- PROBLEM:
Look through the lines below; wherever the word "Actions" appears, copy that line.

- GIVEN ENTRIES:
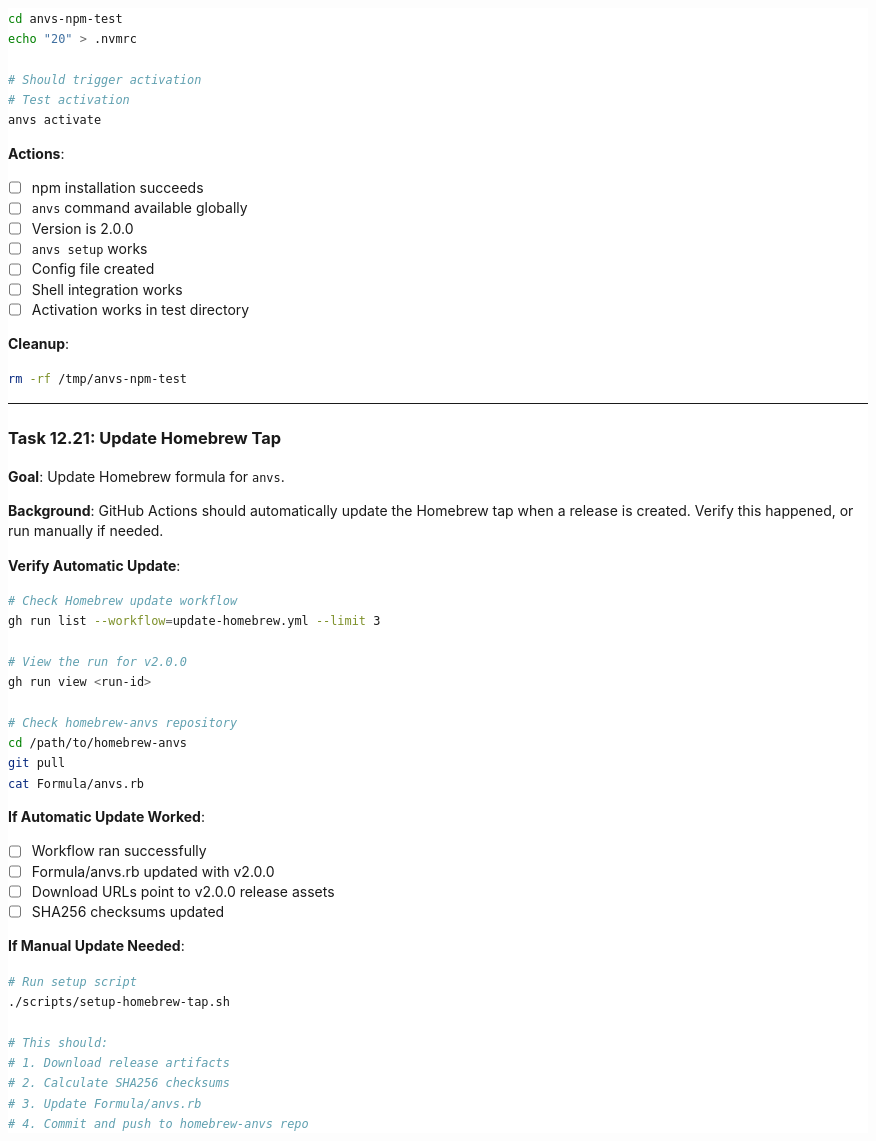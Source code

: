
 ```bash
cd anvs-npm-test
echo "20" > .nvmrc

# Should trigger activation
# Test activation
anvs activate
```

**Actions**:
- [ ] npm installation succeeds
- [ ] `anvs` command available globally
- [ ] Version is 2.0.0
- [ ] `anvs setup` works
- [ ] Config file created
- [ ] Shell integration works
- [ ] Activation works in test directory

**Cleanup**:
```bash
rm -rf /tmp/anvs-npm-test
```

---

### Task 12.21: Update Homebrew Tap

**Goal**: Update Homebrew formula for `anvs`.

**Background**: GitHub Actions should automatically update the Homebrew tap when a release is created. Verify this happened, or run manually if needed.

**Verify Automatic Update**:
```bash
# Check Homebrew update workflow
gh run list --workflow=update-homebrew.yml --limit 3

# View the run for v2.0.0
gh run view <run-id>

# Check homebrew-anvs repository
cd /path/to/homebrew-anvs
git pull
cat Formula/anvs.rb
```

**If Automatic Update Worked**:
- [ ] Workflow ran successfully
- [ ] Formula/anvs.rb updated with v2.0.0
- [ ] Download URLs point to v2.0.0 release assets
- [ ] SHA256 checksums updated

**If Manual Update Needed**:
```bash
# Run setup script
./scripts/setup-homebrew-tap.sh

# This should:
# 1. Download release artifacts
# 2. Calculate SHA256 checksums
# 3. Update Formula/anvs.rb
# 4. Commit and push to homebrew-anvs repo
```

- TASK RESPONSE:
**Actions**:
**Background**: GitHub Actions should automatically update the Homebrew tap when a release is created. Verify this happened, or run manually if needed.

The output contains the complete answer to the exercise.